Colour theory in practice. The curry paste is your filter — it saturates everything it touches. Green from chillies and herbs, tempered by coconut milk's neutral base. The final image is vibrant, layered, high-contrast.

Ingredients

Instructions

  1. Heat a large wok or deep frying pan over medium-high heat. Scoop the thick cream from the top of the coconut milk (about 3–4 tablespoons) into the wok. Let it sizzle and reduce slightly, about 1 minute.
  2. Add the green curry paste and fry, stirring constantly, for 2 minutes until deeply fragrant and the oil begins to separate from the paste. This blooms the spices and develops the flavour base.
  3. Add the chicken pieces and stir to coat in the paste. Cook for 3–4 minutes, stirring occasionally, until the chicken is sealed and beginning to colour.
  4. Pour in the remaining coconut milk, add the kaffir lime leaves, and bring to a gentle simmer. Stir in the fish sauce and palm sugar.
  5. Add the eggplant and bamboo shoots. Simmer for 10–12 minutes, stirring occasionally, until the chicken is cooked through and the eggplant is tender. The sauce should be rich and slightly thickened.
  6. Taste and adjust seasoning — add more fish sauce for salt, sugar for sweetness, or extra curry paste for heat.
  7. Remove from heat and stir through the Thai basil leaves just before serving. The residual heat will wilt them and release their anise-like aroma. Serve over steamed jasmine rice.

Nutrition (per serve)

520 Calories
32g Protein
35g Carbs
28g Fat

The Story

Green curry is about layering flavour the way you layer light. You start with the coconut cream — your base exposure. Then you bloom the curry paste in that fat. Frying the paste activates the aromatics: lemongrass, galangal, green chillies, coriander root. This is your colour filter. Everything that comes after will be tinted by this step.

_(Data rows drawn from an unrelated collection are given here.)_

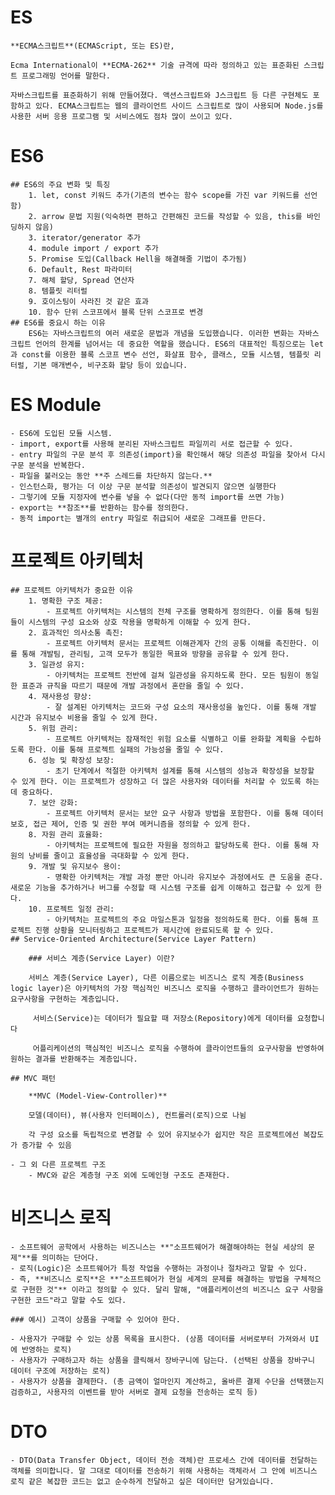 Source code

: # ES
    
    **ECMA스크립트**(ECMAScript, 또는 ES)란,
    
    Ecma International이 **ECMA-262** 기술 규격에 따라 정의하고 있는 표준화된 스크립트 프로그래밍 언어를 말한다.
    
    자바스크립트를 표준화하기 위해 만들어졌다. 액션스크립트와 J스크립트 등 다른 구현체도 포함하고 있다. ECMA스크립트는 웹의 클라이언트 사이드 스크립트로 많이 사용되며 Node.js를 사용한 서버 응용 프로그램 및 서비스에도 점차 많이 쓰이고 있다.
    
# ES6
    ## ES6의 주요 변화 및 특징
        1. let, const 키워드 추가(기존의 변수는 함수 scope를 가진 var 키워드를 선언함)
        2. arrow 문법 지원(익숙하면 편하고 간편해진 코드를 작성할 수 있음, this를 바인딩하지 않음)
        3. iterator/generator 추가
        4. module import / export 추가
        5. Promise 도입(Callback Hell을 해결해줄 기법이 추가됨)
        6. Default, Rest 파라미터
        7. 해체 할당, Spread 연산자
        8. 템플릿 리터럴
        9. 호이스팅이 사라진 것 같은 효과
        10. 함수 단위 스코프에서 블록 단위 스코프로 변경
    ## ES6를 중요시 하는 이유
        ES6는 자바스크립트의 여러 새로운 문법과 개념을 도입했습니다. 이러한 변화는 자바스크립트 언어의 한계를 넘어서는 데 중요한 역할을 했습니다. ES6의 대표적인 특징으로는 let과 const를 이용한 블록 스코프 변수 선언, 화살표 함수, 클래스, 모듈 시스템, 템플릿 리터럴, 기본 매개변수, 비구조화 할당 등이 있습니다.
        
# ES Module
    - ES6에 도입된 모듈 시스템.
    - import, export를 사용해 분리된 자바스크립트 파일끼리 서로 접근할 수 있다.
    - entry 파일의 구문 분석 후 의존성(import)을 확인해서 해당 의존성 파일을 찾아서 다시 구문 분석을 반복한다.
    - 파일을 불러오는 동안 **주 스레드를 차단하지 않는다.**
    - 인스턴스화, 평가는 더 이상 구문 분석할 의존성이 발견되지 않으면 실행한다
    - 그렇기에 모듈 지정자에 변수를 넣을 수 없다(다만 동적 import를 쓰면 가능)
    - export는 **참조**를 반환하는 함수를 정의한다.
    - 동적 import는 별개의 entry 파일로 취급되어 새로운 그래프를 만든다.
# 프로젝트 아키텍처
    ## 프로젝트 아키텍처가 중요한 이유
        1. 명확한 구조 제공:
            - 프로젝트 아키텍처는 시스템의 전체 구조를 명확하게 정의한다. 이를 통해 팀원들이 시스템의 구성 요소와 상호 작용을 명확하게 이해할 수 있게 한다.
        2. 효과적인 의사소통 촉진:
            - 프로젝트 아키텍처 문서는 프로젝트 이해관계자 간의 공통 이해를 촉진한다. 이를 통해 개발팀, 관리팀, 고객 모두가 동일한 목표와 방향을 공유할 수 있게 한다.
        3. 일관성 유지:
            - 아키텍처는 프로젝트 전반에 걸쳐 일관성을 유지하도록 한다. 모든 팀원이 동일한 표준과 규칙을 따르기 때문에 개발 과정에서 혼란을 줄일 수 있다.
        4. 재사용성 향상:
            - 잘 설계된 아키텍처는 코드와 구성 요소의 재사용성을 높인다. 이를 통해 개발 시간과 유지보수 비용을 줄일 수 있게 한다.
        5. 위험 관리:
            - 프로젝트 아키텍처는 잠재적인 위험 요소를 식별하고 이를 완화할 계획을 수립하도록 한다. 이를 통해 프로젝트 실패의 가능성을 줄일 수 있다.
        6. 성능 및 확장성 보장:
            - 초기 단계에서 적절한 아키텍처 설계를 통해 시스템의 성능과 확장성을 보장할 수 있게 한다. 이는 프로젝트가 성장하고 더 많은 사용자와 데이터를 처리할 수 있도록 하는 데 중요하다.
        7. 보안 강화:
            - 프로젝트 아키텍처 문서는 보안 요구 사항과 방법을 포함한다. 이를 통해 데이터 보호, 접근 제어, 인증 및 권한 부여 메커니즘을 정의할 수 있게 한다.
        8. 자원 관리 효율화:
            - 아키텍처는 프로젝트에 필요한 자원을 정의하고 할당하도록 한다. 이를 통해 자원의 낭비를 줄이고 효율성을 극대화할 수 있게 한다.
        9. 개발 및 유지보수 용이:
            - 명확한 아키텍처는 개발 과정 뿐만 아니라 유지보수 과정에서도 큰 도움을 준다. 새로운 기능을 추가하거나 버그를 수정할 때 시스템 구조를 쉽게 이해하고 접근할 수 있게 한다.
        10. 프로젝트 일정 관리:
            - 아키텍처는 프로젝트의 주요 마일스톤과 일정을 정의하도록 한다. 이를 통해 프로젝트 진행 상황을 모니터링하고 프로젝트가 제시간에 완료되도록 할 수 있다.
    ## Service-Oriented Architecture(Service Layer Pattern)
        
        ### 서비스 계층(Service Layer) 이란?
        
        서비스 계층(Service Layer), 다른 이름으로는 비즈니스 로직 계층(Business logic layer)은 아키텍처의 가장 핵심적인 비즈니스 로직을 수행하고 클라이언트가 원하는 요구사항을 구현하는 계층입니다.
        
         서비스(Service)는 데이터가 필요할 때 저장소(Repository)에게 데이터를 요청합니다
        
         어플리케이션의 핵심적인 비즈니스 로직을 수행하여 클라이언트들의 요구사항을 반영하여 원하는 결과를 반환해주는 계층입니다.
        
    ## MVC 패턴
        
        **MVC (Model-View-Controller)**
        
        모델(데이터), 뷰(사용자 인터페이스), 컨트롤러(로직)으로 나뉨
        
        각 구성 요소를 독립적으로 변경할 수 있어 유지보수가 쉽지만 작은 프로젝트에선 복잡도가 증가할 수 있음
        
    - 그 외 다른 프로젝트 구조
        - MVC와 같은 계층형 구조 외에 도메인형 구조도 존재한다.
# 비즈니스 로직
    - 소프트웨어 공학에서 사용하는 비즈니스는 **"소프트웨어가 해결해야하는 현실 세상의 문제"**를 의미하는 단어다.
    - 로직(Logic)은 소프트웨어가 특정 작업을 수행하는 과정이나 절차라고 말할 수 있다.
    - 즉, **비즈니스 로직**은 **"소프트웨어가 현실 세계의 문제를 해결하는 방법을 구체적으로 구현한 것"** 이라고 정의할 수 있다. 달리 말해, "애플리케이션의 비즈니스 요구 사항을 구현한 코드"라고 말할 수도 있다.
    
    ### 예시) 고객이 상품을 구매할 수 있어야 한다.
    
    - 사용자가 구매할 수 있는 상품 목록을 표시한다. (상품 데이터를 서버로부터 가져와서 UI에 반영하는 로직)
    - 사용자가 구매하고자 하는 상품을 클릭해서 장바구니에 담는다. (선택된 상품을 장바구니 데이터 구조에 저장하는 로직)
    - 사용자가 상품을 결제한다. (총 금액이 얼마인지 계산하고, 올바른 결제 수단을 선택했는지 검증하고, 사용자의 이벤트를 받아 서버로 결제 요청을 전송하는 로직 등)
# DTO
    - DTO(Data Transfer Object, 데이터 전송 객체)란 프로세스 간에 데이터를 전달하는 객체를 의미합니다. 말 그대로 데이터를 전송하기 위해 사용하는 객체라서 그 안에 비즈니스 로직 같은 복잡한 코드는 없고 순수하게 전달하고 싶은 데이터만 담겨있습니다. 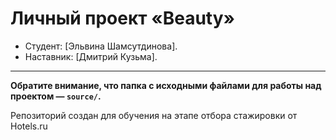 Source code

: # Личный проект «Beauty»

- Студент: [Эльвина Шамсутдинова].
- Наставник: [Дмитрий Кузьма].

---

**Обратите внимание, что папка с исходными файлами для работы над проектом — `source/`.**

Репозиторий создан для обучения на этапе отбора стажировки от Hotels.ru
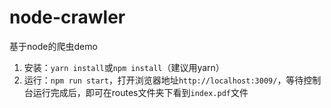 # node-crawler

基于node的爬虫demo

1. 安装：`yarn install`或`npm install`（建议用yarn）
2. 运行：`npm run start`，打开浏览器地址`http://localhost:3009/`，等待控制台运行完成后，即可在routes文件夹下看到`index.pdf`文件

The chicken absorbs the paste, the coconut milk dilutes and softens it, the fish sauce adds salt and umami, the palm sugar balances the heat. Kaffir lime leaves add citrus without acidity — they're aromatic, not sour. Thai basil comes in at the end: anise, mint, clove. If you add it too early, it turns bitter and loses its colour. Timing is everything.

The eggplant goes creamy, the bamboo shoots stay crisp. Textural contrast. You serve it over jasmine rice because you need something neutral to offset the intensity. The curry is vivid green, high-saturation. The rice is pure white, no colour information. It's composition. The eye needs a place to rest.